[Provided entries]

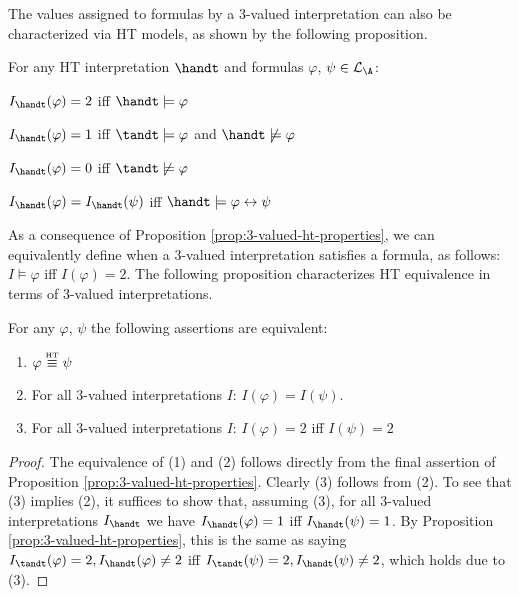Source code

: The values assigned to formulas by a 3-valued interpretation can also
be characterized via HT models, as shown by the following proposition.

\begin{proposition}\label{prop:3-valued-ht-properties}
For any HT interpretation $\handt$ and formulas $\varphi$, $\psi \in \langa$:
\begin{description}
  \item $I_{\handt}(\varphi) = 2$ iff $\handt \models \varphi$ 
  \item $I_{\handt}(\varphi) = 1$ iff $\tandt \models \varphi$ and $\handt \not\models \varphi$
  \item $I_{\handt}(\varphi) = 0$ iff $\tandt \not\models \varphi$
  \item  $I_{\handt}(\varphi) = I_{\handt}(\psi)$ iff $\handt \models \varphi \leftrightarrow \psi$
\end{description}
\end{proposition}

As a consequence of Proposition \ref{prop:3-valued-ht-properties}, we can
equivalently define when a 3-valued interpretation satisfies a
formula, as follows: $I \models \varphi$ iff $I(\varphi)=2$. The
following proposition characterizes HT equivalence in terms of
3-valued interpretations.

\begin{proposition}
For any $\varphi$, $\psi$ the following assertions are equivalent:
  \begin{enumerate}[label={(\arabic*)}]
    \setlength\itemsep{0.15em}
    \item $\varphi \stackrel{\normalfont\mbox{\tiny HT}}{\equiv} \psi$
    \item For all 3-valued interpretations $I$: $I(\varphi) = I(\psi)$.
    \item For all 3-valued interpretations $I$: $I(\varphi) = 2$ iff $I(\psi) = 2$
  \end{enumerate}
\end{proposition}
\begin{proof}
  The equivalence of (1) and (2) follows directly from the final
  assertion of Proposition \ref{prop:3-valued-ht-properties}. Clearly
  (3) follows from (2). To see that (3) implies (2), it suffices to
  show that, assuming (3), for all 3-valued interpretations
  $I_{\handt}$ we have $I_{\handt}(\varphi) = 1$ iff
  $I_{\handt}(\psi) = 1$. By Proposition
  \ref{prop:3-valued-ht-properties}, this is the same as saying
  $I_{\tandt}(\varphi) = 2, I_{\handt}(\varphi) \neq 2$ iff
  $I_{\tandt}(\psi)=2, I_{\handt}(\psi) \neq 2$, which holds due to
  (3).
\end{proof}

[/Provided entries]

Return an exact copy of the data above, apart from any pictures.

Source code

: The values assigned to formulas by a 3-valued interpretation can also
be characterized via HT models, as shown by the following proposition.

\begin{proposition}\label{prop:3-valued-ht-properties}
For any HT interpretation $\handt$ and formulas $\varphi$, $\psi \in \langa$:
\begin{description}
  \item $I_{\handt}(\varphi) = 2$ iff $\handt \models \varphi$ 
  \item $I_{\handt}(\varphi) = 1$ iff $\tandt \models \varphi$ and $\handt \not\models \varphi$
  \item $I_{\handt}(\varphi) = 0$ iff $\tandt \not\models \varphi$
  \item  $I_{\handt}(\varphi) = I_{\handt}(\psi)$ iff $\handt \models \varphi \leftrightarrow \psi$
\end{description}
\end{proposition}

As a consequence of Proposition \ref{prop:3-valued-ht-properties}, we can
equivalently define when a 3-valued interpretation satisfies a
formula, as follows: $I \models \varphi$ iff $I(\varphi)=2$. The
following proposition characterizes HT equivalence in terms of
3-valued interpretations.

\begin{proposition}
For any $\varphi$, $\psi$ the following assertions are equivalent:
  \begin{enumerate}[label={(\arabic*)}]
    \setlength\itemsep{0.15em}
    \item $\varphi \stackrel{\normalfont\mbox{\tiny HT}}{\equiv} \psi$
    \item For all 3-valued interpretations $I$: $I(\varphi) = I(\psi)$.
    \item For all 3-valued interpretations $I$: $I(\varphi) = 2$ iff $I(\psi) = 2$
  \end{enumerate}
\end{proposition}
\begin{proof}
  The equivalence of (1) and (2) follows directly from the final
  assertion of Proposition \ref{prop:3-valued-ht-properties}. Clearly
  (3) follows from (2). To see that (3) implies (2), it suffices to
  show that, assuming (3), for all 3-valued interpretations
  $I_{\handt}$ we have $I_{\handt}(\varphi) = 1$ iff
  $I_{\handt}(\psi) = 1$. By Proposition
  \ref{prop:3-valued-ht-properties}, this is the same as saying
  $I_{\tandt}(\varphi) = 2, I_{\handt}(\varphi) \neq 2$ iff
  $I_{\tandt}(\psi)=2, I_{\handt}(\psi) \neq 2$, which holds due to
  (3).
\end{proof}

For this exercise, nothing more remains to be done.